--- Stored data ---
-- -- --
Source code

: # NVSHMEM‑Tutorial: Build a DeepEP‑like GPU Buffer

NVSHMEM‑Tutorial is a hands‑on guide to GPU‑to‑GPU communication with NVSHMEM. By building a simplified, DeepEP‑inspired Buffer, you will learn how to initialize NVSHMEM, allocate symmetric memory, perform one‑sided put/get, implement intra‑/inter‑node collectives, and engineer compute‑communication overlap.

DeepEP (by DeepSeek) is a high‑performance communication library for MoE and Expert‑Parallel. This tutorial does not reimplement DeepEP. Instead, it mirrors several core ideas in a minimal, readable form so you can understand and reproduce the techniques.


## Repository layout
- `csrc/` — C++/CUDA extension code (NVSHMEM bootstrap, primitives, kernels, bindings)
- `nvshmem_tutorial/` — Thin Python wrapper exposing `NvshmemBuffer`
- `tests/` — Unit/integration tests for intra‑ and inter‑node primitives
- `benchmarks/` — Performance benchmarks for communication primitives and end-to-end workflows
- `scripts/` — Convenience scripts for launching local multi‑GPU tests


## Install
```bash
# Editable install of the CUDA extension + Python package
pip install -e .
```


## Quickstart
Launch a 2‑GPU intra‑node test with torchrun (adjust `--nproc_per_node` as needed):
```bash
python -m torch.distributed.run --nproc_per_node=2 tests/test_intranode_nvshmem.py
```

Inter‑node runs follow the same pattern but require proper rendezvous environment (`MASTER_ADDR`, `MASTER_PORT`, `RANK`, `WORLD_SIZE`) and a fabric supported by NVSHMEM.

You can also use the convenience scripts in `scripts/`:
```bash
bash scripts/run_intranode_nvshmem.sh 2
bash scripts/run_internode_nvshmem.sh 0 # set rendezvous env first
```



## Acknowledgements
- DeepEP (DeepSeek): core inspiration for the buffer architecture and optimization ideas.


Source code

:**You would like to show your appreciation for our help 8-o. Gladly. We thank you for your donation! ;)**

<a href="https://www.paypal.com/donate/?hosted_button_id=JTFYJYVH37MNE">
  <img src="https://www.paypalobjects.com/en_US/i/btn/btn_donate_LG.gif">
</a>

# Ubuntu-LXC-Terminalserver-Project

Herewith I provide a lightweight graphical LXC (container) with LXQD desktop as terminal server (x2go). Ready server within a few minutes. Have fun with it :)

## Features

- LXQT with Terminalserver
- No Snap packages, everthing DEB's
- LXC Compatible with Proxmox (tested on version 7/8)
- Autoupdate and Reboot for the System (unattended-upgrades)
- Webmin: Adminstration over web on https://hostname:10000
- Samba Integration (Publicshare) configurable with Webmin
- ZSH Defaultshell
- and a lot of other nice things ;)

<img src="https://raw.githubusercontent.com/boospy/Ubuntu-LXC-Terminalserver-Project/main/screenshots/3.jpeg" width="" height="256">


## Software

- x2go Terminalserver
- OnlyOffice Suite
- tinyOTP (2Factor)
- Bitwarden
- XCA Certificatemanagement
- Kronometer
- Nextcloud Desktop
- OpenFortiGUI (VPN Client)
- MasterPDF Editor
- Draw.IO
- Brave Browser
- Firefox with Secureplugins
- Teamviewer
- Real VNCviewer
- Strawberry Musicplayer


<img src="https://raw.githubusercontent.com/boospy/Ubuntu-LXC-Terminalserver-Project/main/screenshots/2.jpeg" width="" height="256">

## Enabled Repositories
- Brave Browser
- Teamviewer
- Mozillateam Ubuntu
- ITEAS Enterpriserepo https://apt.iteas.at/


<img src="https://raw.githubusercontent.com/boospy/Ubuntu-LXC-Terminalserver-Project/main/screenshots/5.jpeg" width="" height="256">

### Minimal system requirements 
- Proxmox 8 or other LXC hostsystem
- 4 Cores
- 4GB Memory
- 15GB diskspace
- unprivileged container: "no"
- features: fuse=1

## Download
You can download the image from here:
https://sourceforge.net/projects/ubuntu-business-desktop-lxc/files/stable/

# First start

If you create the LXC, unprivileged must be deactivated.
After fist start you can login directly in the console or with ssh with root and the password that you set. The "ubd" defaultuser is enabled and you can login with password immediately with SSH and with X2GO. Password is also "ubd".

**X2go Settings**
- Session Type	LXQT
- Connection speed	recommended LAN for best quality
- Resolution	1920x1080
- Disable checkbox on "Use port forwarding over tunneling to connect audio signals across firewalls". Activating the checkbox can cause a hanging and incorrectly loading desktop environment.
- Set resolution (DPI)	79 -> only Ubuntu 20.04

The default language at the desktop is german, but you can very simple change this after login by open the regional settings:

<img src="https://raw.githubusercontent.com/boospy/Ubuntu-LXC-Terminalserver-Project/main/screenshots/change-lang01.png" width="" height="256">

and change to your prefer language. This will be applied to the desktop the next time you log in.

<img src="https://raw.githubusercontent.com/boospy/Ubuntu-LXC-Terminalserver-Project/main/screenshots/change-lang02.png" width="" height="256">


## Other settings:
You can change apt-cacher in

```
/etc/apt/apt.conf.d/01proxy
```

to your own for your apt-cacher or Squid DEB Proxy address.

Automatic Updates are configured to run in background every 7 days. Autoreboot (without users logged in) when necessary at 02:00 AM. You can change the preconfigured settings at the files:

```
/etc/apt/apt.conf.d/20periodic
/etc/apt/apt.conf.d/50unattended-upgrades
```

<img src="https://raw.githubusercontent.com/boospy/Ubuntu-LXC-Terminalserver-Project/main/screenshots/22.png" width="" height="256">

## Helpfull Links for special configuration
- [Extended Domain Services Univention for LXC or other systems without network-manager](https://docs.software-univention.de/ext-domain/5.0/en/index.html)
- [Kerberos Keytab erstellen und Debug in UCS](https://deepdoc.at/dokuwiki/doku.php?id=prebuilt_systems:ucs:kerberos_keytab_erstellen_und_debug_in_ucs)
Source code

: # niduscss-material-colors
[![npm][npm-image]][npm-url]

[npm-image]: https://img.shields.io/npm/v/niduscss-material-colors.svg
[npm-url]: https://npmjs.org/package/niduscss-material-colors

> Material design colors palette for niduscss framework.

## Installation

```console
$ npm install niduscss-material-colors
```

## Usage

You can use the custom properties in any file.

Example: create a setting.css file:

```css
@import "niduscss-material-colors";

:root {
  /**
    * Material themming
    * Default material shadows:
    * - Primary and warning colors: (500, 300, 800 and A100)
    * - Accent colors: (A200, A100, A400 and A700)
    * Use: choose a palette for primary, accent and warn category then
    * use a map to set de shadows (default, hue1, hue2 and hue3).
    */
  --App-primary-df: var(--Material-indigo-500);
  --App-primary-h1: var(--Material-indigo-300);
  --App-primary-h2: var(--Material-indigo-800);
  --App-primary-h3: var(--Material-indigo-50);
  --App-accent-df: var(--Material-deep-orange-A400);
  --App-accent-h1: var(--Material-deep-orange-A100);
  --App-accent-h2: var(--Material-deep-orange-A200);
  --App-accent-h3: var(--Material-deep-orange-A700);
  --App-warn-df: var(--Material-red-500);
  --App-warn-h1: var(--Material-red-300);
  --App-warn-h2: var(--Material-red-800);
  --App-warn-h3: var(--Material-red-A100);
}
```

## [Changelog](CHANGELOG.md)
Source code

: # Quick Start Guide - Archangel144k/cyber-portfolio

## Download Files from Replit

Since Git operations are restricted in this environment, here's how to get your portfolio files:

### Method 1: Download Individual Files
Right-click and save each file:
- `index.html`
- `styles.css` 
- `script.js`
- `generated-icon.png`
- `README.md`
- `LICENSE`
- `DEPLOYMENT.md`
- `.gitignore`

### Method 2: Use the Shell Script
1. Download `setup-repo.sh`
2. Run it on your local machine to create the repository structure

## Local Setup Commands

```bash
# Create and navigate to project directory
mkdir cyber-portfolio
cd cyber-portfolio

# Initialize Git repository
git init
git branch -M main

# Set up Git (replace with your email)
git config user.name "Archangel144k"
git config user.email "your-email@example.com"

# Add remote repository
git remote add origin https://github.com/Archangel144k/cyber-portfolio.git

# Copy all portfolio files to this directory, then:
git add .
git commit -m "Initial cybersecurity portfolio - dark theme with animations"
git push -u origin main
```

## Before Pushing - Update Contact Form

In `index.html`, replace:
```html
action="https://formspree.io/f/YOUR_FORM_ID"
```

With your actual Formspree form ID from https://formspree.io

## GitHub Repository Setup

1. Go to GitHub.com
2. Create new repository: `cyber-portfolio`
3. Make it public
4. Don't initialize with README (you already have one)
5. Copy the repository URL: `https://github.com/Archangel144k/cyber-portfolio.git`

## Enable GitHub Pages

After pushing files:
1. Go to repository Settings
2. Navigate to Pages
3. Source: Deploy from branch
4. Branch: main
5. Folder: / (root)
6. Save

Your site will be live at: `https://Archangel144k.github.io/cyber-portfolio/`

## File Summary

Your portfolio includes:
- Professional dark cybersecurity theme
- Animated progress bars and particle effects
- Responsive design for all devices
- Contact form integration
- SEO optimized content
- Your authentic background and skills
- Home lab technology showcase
-- -- --
--- Task instructions ---
Out of the material above, output word for word the line with "your donation! ;)**", the line with "for best quality", and all lines between them, with nothing else.

--- Exercise answer ---
:**You would like to show your appreciation for our help 8-o. Gladly. We thank you for your donation! ;)**

<a href="https://www.paypal.com/donate/?hosted_button_id=JTFYJYVH37MNE">
  <img src="https://www.paypalobjects.com/en_US/i/btn/btn_donate_LG.gif">
</a>

# Ubuntu-LXC-Terminalserver-Project

Herewith I provide a lightweight graphical LXC (container) with LXQD desktop as terminal server (x2go). Ready server within a few minutes. Have fun with it :)

## Features

- LXQT with Terminalserver
- No Snap packages, everthing DEB's
- LXC Compatible with Proxmox (tested on version 7/8)
- Autoupdate and Reboot for the System (unattended-upgrades)
- Webmin: Adminstration over web on https://hostname:10000
- Samba Integration (Publicshare) configurable with Webmin
- ZSH Defaultshell
- and a lot of other nice things ;)

<img src="https://raw.githubusercontent.com/boospy/Ubuntu-LXC-Terminalserver-Project/main/screenshots/3.jpeg" width="" height="256">


## Software

- x2go Terminalserver
- OnlyOffice Suite
- tinyOTP (2Factor)
- Bitwarden
- XCA Certificatemanagement
- Kronometer
- Nextcloud Desktop
- OpenFortiGUI (VPN Client)
- MasterPDF Editor
- Draw.IO
- Brave Browser
- Firefox with Secureplugins
- Teamviewer
- Real VNCviewer
- Strawberry Musicplayer


<img src="https://raw.githubusercontent.com/boospy/Ubuntu-LXC-Terminalserver-Project/main/screenshots/2.jpeg" width="" height="256">

## Enabled Repositories
- Brave Browser
- Teamviewer
- Mozillateam Ubuntu
- ITEAS Enterpriserepo https://apt.iteas.at/


<img src="https://raw.githubusercontent.com/boospy/Ubuntu-LXC-Terminalserver-Project/main/screenshots/5.jpeg" width="" height="256">

### Minimal system requirements 
- Proxmox 8 or other LXC hostsystem
- 4 Cores
- 4GB Memory
- 15GB diskspace
- unprivileged container: "no"
- features: fuse=1

## Download
You can download the image from here:
https://sourceforge.net/projects/ubuntu-business-desktop-lxc/files/stable/

# First start

If you create the LXC, unprivileged must be deactivated.
After fist start you can login directly in the console or with ssh with root and the password that you set. The "ubd" defaultuser is enabled and you can login with password immediately with SSH and with X2GO. Password is also "ubd".

**X2go Settings**
- Session Type	LXQT
- Connection speed	recommended LAN for best quality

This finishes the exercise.